Ombudsman temukan maladministrasi kebijakan Anies tutup Jalan Jatibaru Tanah Abang



KONTAN.CO.ID - JAKARTA. Ombudsman RI (ORI) Perwakilan Jakarta Raya menemukan sejumlah maladministrasi atas kebijakan Pemerintah Provinsi (Pemprov) DKI Jakarta yang menutup Jalan Jatibaru. Atas temuan tersebut, ORI Jakarta Raya memberikan sejumlah evaluasi pada Senin (26/3). Hasil temuan dan evaluasi ORI Jakarta Raya, sebagai berikut:

Ombudsman RI Perwakilan Jakarta Raya menerima laporan masyarakat dari Koperasi Pedagang Pasar (KOPPAS) Kebon Jati Pasar Blok G Tanah Abang mengenai dugaan maladministrasi yang dilakukan oleh Gubernur DKI Jakarta terkait Kebijakan Penataan Pedagang Kaki Lima di Jalan Jatibaru Raya Tanah Abang.

Berdasarkan laporan masyarakat tersebut, Ombudsman RI Perwakilan Jakarta Raya melakukan serangkaian pemeriksaan terhadap beberapa instansi dan pihak-pihak terkait di antaranya yaitu Dinas Koperasi UKM serta Perdagangan Provinsi DKI Jakarta, Dinas Perhubungan Provinsi DKI Jakarta, Dinas Bina Marga Provinsi DKI Jakarta, Dinas Cipta Karya, Tata Ruang dan Pertanahan Provinsi DKI Jakarta, Direktorat Lalu Lintas (Ditlantas) Polda Metro Jaya, Koalisi Pejalan Kaki dan Ahli Tata Kota.

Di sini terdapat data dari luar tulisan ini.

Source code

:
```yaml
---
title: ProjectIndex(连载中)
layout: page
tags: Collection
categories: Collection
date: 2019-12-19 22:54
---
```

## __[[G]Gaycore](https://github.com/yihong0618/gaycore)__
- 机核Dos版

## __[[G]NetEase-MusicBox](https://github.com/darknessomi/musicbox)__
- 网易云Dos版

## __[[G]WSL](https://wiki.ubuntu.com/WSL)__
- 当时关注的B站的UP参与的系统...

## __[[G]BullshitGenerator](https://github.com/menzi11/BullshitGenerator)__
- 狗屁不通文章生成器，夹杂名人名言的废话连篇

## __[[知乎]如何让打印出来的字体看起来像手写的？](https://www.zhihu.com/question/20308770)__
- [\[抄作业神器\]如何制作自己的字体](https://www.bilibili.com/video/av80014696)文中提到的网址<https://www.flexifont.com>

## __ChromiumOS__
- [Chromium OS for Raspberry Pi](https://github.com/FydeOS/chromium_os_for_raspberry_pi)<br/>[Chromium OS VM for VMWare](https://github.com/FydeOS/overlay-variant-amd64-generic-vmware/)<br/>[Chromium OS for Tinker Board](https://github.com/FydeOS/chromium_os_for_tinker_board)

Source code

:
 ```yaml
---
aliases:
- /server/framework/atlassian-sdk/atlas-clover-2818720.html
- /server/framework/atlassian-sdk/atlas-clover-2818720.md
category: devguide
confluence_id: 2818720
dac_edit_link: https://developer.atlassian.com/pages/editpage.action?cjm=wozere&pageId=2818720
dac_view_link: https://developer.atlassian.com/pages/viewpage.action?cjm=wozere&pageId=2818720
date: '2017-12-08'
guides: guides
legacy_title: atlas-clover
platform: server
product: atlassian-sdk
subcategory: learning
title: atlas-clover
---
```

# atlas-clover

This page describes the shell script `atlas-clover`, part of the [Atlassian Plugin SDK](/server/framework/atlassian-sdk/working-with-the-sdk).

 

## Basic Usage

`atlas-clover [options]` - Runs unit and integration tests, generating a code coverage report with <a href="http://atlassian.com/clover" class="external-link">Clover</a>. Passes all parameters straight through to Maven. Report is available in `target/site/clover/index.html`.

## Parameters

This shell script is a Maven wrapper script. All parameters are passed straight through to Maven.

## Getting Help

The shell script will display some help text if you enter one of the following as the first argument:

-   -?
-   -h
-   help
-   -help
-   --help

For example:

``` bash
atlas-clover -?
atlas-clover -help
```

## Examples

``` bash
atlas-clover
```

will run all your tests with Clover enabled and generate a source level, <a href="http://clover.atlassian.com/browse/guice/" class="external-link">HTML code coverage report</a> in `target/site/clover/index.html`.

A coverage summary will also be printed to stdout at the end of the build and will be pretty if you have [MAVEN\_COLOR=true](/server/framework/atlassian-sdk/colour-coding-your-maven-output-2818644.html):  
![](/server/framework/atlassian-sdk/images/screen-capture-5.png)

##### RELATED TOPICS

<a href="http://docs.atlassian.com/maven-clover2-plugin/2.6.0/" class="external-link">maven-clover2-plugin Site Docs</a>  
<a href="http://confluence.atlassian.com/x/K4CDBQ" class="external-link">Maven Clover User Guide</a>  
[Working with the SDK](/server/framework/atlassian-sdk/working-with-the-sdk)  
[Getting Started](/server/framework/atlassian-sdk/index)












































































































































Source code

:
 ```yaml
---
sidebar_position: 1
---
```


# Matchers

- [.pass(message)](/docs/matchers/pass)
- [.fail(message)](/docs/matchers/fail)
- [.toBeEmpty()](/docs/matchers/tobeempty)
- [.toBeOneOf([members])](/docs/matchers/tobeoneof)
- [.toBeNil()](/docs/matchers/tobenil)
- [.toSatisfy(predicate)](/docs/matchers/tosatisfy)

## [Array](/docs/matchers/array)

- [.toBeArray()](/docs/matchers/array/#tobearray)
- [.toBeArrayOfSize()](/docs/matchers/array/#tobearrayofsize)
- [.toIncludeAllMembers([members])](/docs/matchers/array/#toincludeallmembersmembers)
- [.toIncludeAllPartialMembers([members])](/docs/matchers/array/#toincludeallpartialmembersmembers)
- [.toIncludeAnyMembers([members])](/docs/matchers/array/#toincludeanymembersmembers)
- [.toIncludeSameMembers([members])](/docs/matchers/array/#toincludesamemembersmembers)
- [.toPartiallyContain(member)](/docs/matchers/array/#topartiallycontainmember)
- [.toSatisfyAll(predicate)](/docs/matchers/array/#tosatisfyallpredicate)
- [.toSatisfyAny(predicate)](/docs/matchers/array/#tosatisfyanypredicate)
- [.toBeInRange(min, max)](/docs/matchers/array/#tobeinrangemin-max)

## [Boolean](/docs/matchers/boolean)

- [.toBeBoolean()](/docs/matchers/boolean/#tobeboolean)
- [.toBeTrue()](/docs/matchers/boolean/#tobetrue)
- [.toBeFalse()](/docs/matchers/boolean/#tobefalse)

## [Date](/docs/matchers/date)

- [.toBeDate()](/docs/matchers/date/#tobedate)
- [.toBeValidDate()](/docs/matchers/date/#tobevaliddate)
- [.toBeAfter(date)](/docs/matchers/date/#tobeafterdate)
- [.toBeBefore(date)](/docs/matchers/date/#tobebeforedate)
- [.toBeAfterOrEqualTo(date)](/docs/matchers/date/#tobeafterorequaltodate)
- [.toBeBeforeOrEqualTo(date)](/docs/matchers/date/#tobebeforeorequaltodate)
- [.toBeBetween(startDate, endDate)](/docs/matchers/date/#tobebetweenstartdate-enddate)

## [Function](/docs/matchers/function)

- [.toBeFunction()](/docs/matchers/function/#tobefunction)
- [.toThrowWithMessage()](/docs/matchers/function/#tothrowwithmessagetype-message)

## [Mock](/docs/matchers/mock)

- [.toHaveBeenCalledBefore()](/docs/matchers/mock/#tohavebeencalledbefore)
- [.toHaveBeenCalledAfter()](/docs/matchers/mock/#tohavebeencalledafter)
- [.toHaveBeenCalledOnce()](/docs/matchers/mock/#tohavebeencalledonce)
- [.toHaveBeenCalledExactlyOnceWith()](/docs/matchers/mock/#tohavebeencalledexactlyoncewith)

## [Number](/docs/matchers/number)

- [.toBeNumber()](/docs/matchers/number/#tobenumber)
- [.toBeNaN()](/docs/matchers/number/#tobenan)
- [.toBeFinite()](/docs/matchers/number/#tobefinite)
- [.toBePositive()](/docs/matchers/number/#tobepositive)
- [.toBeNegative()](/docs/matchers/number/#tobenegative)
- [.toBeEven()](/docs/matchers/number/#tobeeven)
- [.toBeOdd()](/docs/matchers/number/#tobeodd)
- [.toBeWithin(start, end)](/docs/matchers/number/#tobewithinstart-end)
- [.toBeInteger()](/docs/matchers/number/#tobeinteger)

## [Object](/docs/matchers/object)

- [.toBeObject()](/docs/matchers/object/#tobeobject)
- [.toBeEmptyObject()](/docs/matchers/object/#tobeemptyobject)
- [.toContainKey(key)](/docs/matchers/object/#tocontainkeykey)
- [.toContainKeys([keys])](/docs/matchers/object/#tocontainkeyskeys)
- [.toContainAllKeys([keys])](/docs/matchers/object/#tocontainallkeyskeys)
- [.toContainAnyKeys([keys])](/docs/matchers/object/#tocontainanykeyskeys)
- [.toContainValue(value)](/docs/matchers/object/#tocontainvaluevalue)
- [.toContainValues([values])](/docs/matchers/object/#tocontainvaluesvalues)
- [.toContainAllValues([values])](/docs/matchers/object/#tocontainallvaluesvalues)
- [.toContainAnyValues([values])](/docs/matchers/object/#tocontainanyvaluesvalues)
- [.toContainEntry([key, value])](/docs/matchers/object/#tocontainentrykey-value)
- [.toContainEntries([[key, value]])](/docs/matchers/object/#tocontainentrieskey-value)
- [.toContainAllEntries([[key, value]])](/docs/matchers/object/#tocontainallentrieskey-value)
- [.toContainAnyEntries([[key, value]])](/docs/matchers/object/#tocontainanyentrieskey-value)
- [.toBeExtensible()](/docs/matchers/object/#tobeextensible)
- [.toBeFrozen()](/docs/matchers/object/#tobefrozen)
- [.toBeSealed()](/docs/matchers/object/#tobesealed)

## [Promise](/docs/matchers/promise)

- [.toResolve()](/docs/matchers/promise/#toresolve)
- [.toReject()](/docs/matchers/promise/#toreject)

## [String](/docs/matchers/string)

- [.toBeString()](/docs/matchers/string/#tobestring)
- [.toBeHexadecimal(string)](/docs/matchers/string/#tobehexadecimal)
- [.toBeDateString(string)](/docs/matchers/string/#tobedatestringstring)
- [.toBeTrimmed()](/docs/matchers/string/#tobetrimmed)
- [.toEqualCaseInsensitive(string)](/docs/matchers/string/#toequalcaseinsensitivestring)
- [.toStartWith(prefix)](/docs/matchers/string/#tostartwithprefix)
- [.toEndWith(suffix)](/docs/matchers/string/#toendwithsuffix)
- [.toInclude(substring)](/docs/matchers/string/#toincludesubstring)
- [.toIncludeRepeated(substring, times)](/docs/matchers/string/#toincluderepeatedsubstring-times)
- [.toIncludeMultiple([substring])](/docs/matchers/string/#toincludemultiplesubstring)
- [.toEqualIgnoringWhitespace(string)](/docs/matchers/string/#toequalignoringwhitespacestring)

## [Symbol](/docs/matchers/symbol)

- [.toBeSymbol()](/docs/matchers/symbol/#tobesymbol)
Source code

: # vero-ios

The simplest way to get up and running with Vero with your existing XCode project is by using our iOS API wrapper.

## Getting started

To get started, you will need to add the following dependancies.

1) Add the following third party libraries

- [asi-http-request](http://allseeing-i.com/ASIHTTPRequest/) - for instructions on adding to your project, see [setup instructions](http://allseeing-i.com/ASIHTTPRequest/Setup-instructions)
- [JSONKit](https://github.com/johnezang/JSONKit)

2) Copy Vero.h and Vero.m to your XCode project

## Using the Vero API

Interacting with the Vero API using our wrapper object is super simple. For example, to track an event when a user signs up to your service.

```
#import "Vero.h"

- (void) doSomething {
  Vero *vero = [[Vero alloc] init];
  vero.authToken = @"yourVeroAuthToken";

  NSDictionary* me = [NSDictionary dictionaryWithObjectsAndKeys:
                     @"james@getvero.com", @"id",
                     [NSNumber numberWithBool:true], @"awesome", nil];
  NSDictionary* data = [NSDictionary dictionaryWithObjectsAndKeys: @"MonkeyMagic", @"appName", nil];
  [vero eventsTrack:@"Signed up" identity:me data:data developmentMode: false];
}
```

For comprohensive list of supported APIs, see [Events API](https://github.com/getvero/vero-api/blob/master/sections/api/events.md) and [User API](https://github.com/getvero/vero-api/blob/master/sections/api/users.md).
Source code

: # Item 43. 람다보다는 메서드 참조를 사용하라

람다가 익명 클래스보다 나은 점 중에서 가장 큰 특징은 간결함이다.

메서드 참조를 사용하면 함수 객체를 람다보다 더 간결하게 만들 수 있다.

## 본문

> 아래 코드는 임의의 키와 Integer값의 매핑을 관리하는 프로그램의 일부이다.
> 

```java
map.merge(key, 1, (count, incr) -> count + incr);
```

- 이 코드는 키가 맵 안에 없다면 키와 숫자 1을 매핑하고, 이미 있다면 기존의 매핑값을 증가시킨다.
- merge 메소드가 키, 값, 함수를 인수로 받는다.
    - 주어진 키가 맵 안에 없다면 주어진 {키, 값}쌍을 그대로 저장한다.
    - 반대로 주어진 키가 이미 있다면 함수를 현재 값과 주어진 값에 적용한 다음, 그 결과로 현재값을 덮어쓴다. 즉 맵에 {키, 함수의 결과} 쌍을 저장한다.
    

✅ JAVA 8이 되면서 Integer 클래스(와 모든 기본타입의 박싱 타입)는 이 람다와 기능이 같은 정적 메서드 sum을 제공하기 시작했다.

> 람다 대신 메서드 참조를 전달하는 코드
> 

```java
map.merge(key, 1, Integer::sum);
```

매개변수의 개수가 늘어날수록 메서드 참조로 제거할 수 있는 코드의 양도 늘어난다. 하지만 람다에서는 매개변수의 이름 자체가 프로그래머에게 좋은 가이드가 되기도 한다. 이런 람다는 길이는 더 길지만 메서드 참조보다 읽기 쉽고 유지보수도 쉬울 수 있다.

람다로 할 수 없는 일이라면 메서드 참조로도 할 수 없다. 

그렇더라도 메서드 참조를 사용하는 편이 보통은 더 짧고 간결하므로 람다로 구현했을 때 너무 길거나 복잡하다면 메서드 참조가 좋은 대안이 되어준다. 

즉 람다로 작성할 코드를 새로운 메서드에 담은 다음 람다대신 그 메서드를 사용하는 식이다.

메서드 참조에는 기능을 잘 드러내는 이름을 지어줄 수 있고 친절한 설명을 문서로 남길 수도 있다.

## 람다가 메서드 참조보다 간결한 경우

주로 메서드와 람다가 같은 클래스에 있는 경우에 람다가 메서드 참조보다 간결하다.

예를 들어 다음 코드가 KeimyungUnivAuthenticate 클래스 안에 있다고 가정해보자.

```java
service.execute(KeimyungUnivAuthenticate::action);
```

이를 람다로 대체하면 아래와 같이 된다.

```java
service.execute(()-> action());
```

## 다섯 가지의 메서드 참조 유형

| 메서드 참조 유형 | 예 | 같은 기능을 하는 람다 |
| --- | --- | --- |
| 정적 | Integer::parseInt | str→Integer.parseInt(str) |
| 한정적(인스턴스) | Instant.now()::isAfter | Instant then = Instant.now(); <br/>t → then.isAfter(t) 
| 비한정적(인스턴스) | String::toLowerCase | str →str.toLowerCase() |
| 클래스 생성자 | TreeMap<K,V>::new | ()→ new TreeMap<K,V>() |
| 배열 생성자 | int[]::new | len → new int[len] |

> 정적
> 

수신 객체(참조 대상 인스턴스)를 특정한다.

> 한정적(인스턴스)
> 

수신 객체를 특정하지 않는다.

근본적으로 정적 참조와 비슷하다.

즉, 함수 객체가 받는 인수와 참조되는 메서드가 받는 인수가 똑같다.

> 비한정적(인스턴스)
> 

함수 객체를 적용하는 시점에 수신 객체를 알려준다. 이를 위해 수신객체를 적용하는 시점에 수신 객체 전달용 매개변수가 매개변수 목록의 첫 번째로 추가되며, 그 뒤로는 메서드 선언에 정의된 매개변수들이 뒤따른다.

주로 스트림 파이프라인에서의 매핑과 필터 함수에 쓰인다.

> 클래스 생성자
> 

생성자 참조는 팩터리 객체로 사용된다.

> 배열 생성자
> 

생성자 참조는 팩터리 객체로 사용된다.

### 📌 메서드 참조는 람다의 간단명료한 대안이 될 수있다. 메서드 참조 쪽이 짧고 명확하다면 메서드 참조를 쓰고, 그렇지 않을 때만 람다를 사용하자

Selain itu Tim Ombudsman juga melakukan tiga kali pemeriksaan lapangan secara tertutup maupun terbuka. Untuk pemeriksaan lapangan secara terbuka, pada tanggal 20 Maret 2018, Tim Ombudsman bersama-sama dengan Ditlantas Polda Metro Jaya memeriksa kondisi lapangan di Kawasan Tanah Abang dan Jalan Jatibaru Raya.

Dari hasil rangkaian pemeriksaan Tim Ombudsman menemukan 4 tindakan maladministrasi atas kebijakan penataan Pedagang Kaki Lima di Jalan Jatibaru Raya Tanah Abang yaitu :

1. Tidak Kompeten

Tindakan tidak kompeten yang dilakukan oleh Gubernur DKI Jakarta Anies Baswedan bersama Dinas UKM serta Perdagangan dalam mengantisipasi dampak dari penataan PKL di Jalan Jatibaru Raya. Hal ini terlihat dari tidak selaras dengan tugas Dinas UKM serta Perdagangan dalam melaksanakan pembangunan, pengembangan, dan pembinaan usaha mikro, kecil, dan menengah serta perdagangan sesuai Peraturan Gubernur DKI Jakarta Nomor 266 Tahun 2016. Selain itu Gubernur DKI Jakarta dalam penataan PKL di Jalan Jatibaru Raya tidak mimiliki perencanaan yang matang, terkesan terburu-buru dan parsial, karena Pemerintah Provinsi DKI Jakarta belum memiliki Rencana Induk Penataan PKL dan peta jalan PKL di Provinsi DKI Jakarta.

2. Penyimpangan Prosedur

Kebijakan Gubernur DKI Jakarta dalam melakukan penutupan Jalan Jati Baru Raya juga dinilai telah menyimpang dari prosedur, pasalnya kebijakan Gubernur DKI Jakarta bersama Dinas Perhubungan DKI Jakarta tersebut dilakukan tanpa mendapatkan izin terlebih dahulu dari Polda Metro Jaya. Mengingat, sesuai ketentuan Pasal 128 ayat (3) Undang -Undang Nomor 22 Tahun 2009 Tentang Lalu Lintas dan Angkutan Jalan bahwa terhadap penggunaan jalan selain untuk kepentingan lalu lintas harus dengan seizin Polri.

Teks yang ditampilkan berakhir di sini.